The Chancellor George Osborne has claimed those who believe Britain's veto of an EU financial treaty will leave the UK isolated in Europe were the same people who wanted Britain to join the Euro in the first place.
In a robust defence of David Cameron being the first British prime minister to veto a potential European treaty, George Osborne told Today on BBC Radio 4: "I just think some people are surprised that a British prime minister has done exactly what he said he would do.
"We have protected Britain's financial services and manufacturing companies... from the development of eurozone integration spilling over and affecting non-members of the European union.
"Those 26 countries are either in the Euro or want to join the Euro.

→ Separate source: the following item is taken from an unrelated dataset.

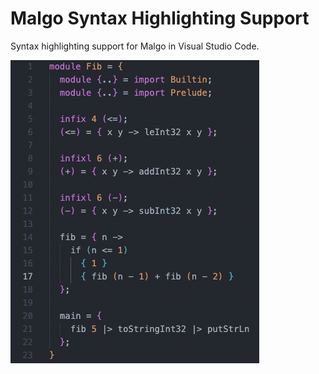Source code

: # Malgo Syntax Highlighting Support

Syntax highlighting support for Malgo in Visual Studio Code.

![Syntax highlight](images/syntax-highlight.png)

Those people who say were are isolated are the same people who wanted us to join the Euro."
Perhaps unsurprisingly, David Cameron and the Chancellor have the support of the majority of Fleet Street in rejecting a European treaty, but the criticism by the Financial Times (FT) is significant.

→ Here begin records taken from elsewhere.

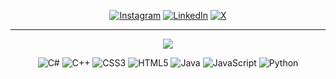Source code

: <div align="center">

[![Instagram](https://img.shields.io/badge/Instagram-%23E4405F.svg?logo=Instagram&logoColor=white)](https://instagram.com/emrenos) [![LinkedIn](https://img.shields.io/badge/LinkedIn-%230077B5.svg?logo=linkedin&logoColor=white)](https://linkedin.com/in/erenemrearik) [![X](https://img.shields.io/badge/X-black.svg?logo=X&logoColor=white)](https://x.com/emrenosu)

---

![](https://github-readme-stats.vercel.app/api/top-langs/?username=emrenos&theme=dark&hide_border=true&include_all_commits=false&count_private=false&layout=compact)

![C#](https://img.shields.io/badge/c%23-%23239120.svg?style=for-the-badge&logo=csharp&logoColor=white) ![C++](https://img.shields.io/badge/c++-%2300599C.svg?style=for-the-badge&logo=c%2B%2B&logoColor=white) ![CSS3](https://img.shields.io/badge/css3-%231572B6.svg?style=for-the-badge&logo=css3&logoColor=white) ![HTML5](https://img.shields.io/badge/html5-%23E34F26.svg?style=for-the-badge&logo=html5&logoColor=white) ![Java](https://img.shields.io/badge/java-%23ED8B00.svg?style=for-the-badge&logo=openjdk&logoColor=white) ![JavaScript](https://img.shields.io/badge/javascript-%23323330.svg?style=for-the-badge&logo=javascript&logoColor=%23F7DF1E) ![Python](https://img.shields.io/badge/python-3670A0?style=for-the-badge&logo=python&logoColor=ffdd54)

</div>
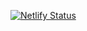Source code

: [![Netlify Status](https://api.netlify.com/api/v1/badges/5c32bd03-83ad-4a64-9f8b-0a6cb9752383/deploy-status)](https://app.netlify.com/sites/yias-projects/deploys)
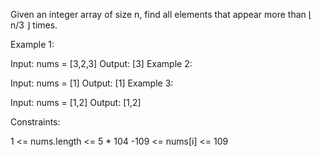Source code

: Given an integer array of size n, find all elements that appear more than ⌊ n/3 ⌋ times.

 

Example 1:

Input: nums = [3,2,3]
Output: [3]
Example 2:

Input: nums = [1]
Output: [1]
Example 3:

Input: nums = [1,2]
Output: [1,2]
 

Constraints:

1 <= nums.length <= 5 * 104
-109 <= nums[i] <= 109
 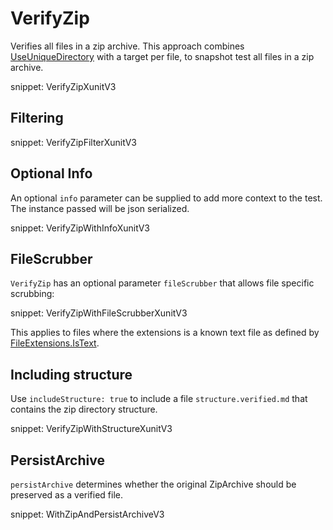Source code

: # VerifyZip

Verifies all files in a zip archive. This approach combines [UseUniqueDirectory](/docs/naming.md#useuniquedirectory) with a target per file, to snapshot test all files in a zip archive.

snippet: VerifyZipXunitV3


## Filtering

snippet: VerifyZipFilterXunitV3


## Optional Info

An optional `info` parameter can be supplied to add more context to the test. The instance passed will be json serialized.

snippet: VerifyZipWithInfoXunitV3


## FileScrubber

`VerifyZip` has an optional parameter `fileScrubber` that allows file specific scrubbing:

snippet: VerifyZipWithFileScrubberXunitV3

This applies to files where the extensions is a known text file as defined by [FileExtensions.IsText](https://github.com/VerifyTests/EmptyFiles#istext).


## Including structure

Use `includeStructure: true` to include a file `structure.verified.md` that contains the zip directory structure.

snippet: VerifyZipWithStructureXunitV3


## PersistArchive

`persistArchive` determines whether the original ZipArchive should be preserved as a verified file.

snippet: WithZipAndPersistArchiveV3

Earlier on the same radio programme Lionel Barber, editor of the FT, said the veto had achieved very little in terms of advancing Britain's national interests.
"It's not clear to me that the PM has gained anything," he said. "The City remains vulnerable. We are talking about banking supervision, capital rations, the insurance industry."

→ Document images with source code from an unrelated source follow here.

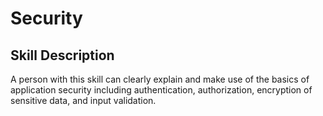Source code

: # Security 

## Skill Description
A person with this skill can clearly explain and make use of the basics of application security including authentication, authorization, encryption of sensitive data, and input validation.
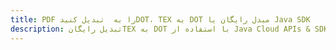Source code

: ---title: PDF را به  تبدیل کنیدDOT، TEX به DOT مبدل رایگان یا Java SDKdescription: تبدیل رایگانTEX به DOT با استفاده از Java Cloud APIs & SDK همچنین اسناد PDF را در Cloud ایجاد، ویرایش و رندر کنید.---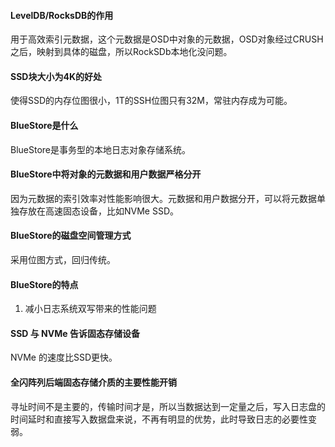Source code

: #### LevelDB/RocksDB的作用
用于高效索引元数据，这个元数据是OSD中对象的元数据，OSD对象经过CRUSH之后，映射到具体的磁盘，所以RockSDb本地化没问题。

#### SSD块大小为4K的好处
使得SSD的内存位图很小，1T的SSH位图只有32M，常驻内存成为可能。

#### BlueStore是什么
BlueStore是事务型的本地日志对象存储系统。

#### BlueStore中将对象的元数据和用户数据严格分开
因为元数据的索引效率对性能影响很大。元数据和用户数据分开，可以将元数据单独存放在高速固态设备，比如NVMe SSD。

#### BlueStore的磁盘空间管理方式
采用位图方式，回归传统。

#### BlueStore的特点
1. 减小日志系统双写带来的性能问题

####  SSD 与 NVMe 告诉固态存储设备
NVMe 的速度比SSD更快。

#### 全闪阵列后端固态存储介质的主要性能开销
寻址时间不是主要的，传输时间才是，所以当数据达到一定量之后，写入日志盘的时间延时和直接写入数据盘来说，不再有明显的优势，此时导致日志的必要性变弱。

Suggesting that the prime minister had vetoed the treaty because it would have split his own party and destroyed the coalition, Barber said: "The fact now is that because the PM has chosen this course, we are completely on our own. There are 26 other countries that are prepared to go along. It's not clear to me why the PM has decided at this stage to wield the veto. He could have waited.
"At some point, and I have good grounds to believe this, we're going to have to come back into the negotiating room."
But George Osborne insisted that the UK had gained from Cameron's rejection of the treaty, saying: "What we gained in return is that the integration of the Eurozone is not taking place within the full panoply of the European treaties. Because we were unable to get British safeguards, we're not allowing that to happen.
Of course we're constantly in the negotiation room on things that matter to Britain as part of the single market. What we have protected is that when the single market is discussed it has to be done by all 27 members of the EU.
"I think we've demonstrated that when we need to, we'll fight for Britain's interests. Where we need to cooperate with our allies in Europe we will do so."